### Your assignment:
Give a verbatim repeat of the lines that run from the line containing "uni0312 | uni0304 | -161.0 | 0.0" to the end of the data below.

(Pictures paired with source code)
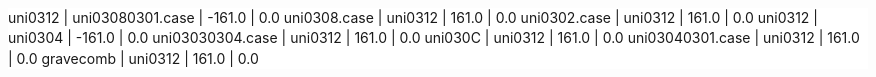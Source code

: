uni0312 | uni03080301.case | -161.0 | 0.0
uni0308.case | uni0312 | 161.0 | 0.0
uni0302.case | uni0312 | 161.0 | 0.0
uni0312 | uni0304 | -161.0 | 0.0
uni03030304.case | uni0312 | 161.0 | 0.0
uni030C | uni0312 | 161.0 | 0.0
uni03040301.case | uni0312 | 161.0 | 0.0
gravecomb | uni0312 | 161.0 | 0.0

### Answer space:
uni0312 | uni0304 | -161.0 | 0.0
uni03030304.case | uni0312 | 161.0 | 0.0
uni030C | uni0312 | 161.0 | 0.0
uni03040301.case | uni0312 | 161.0 | 0.0
gravecomb | uni0312 | 161.0 | 0.0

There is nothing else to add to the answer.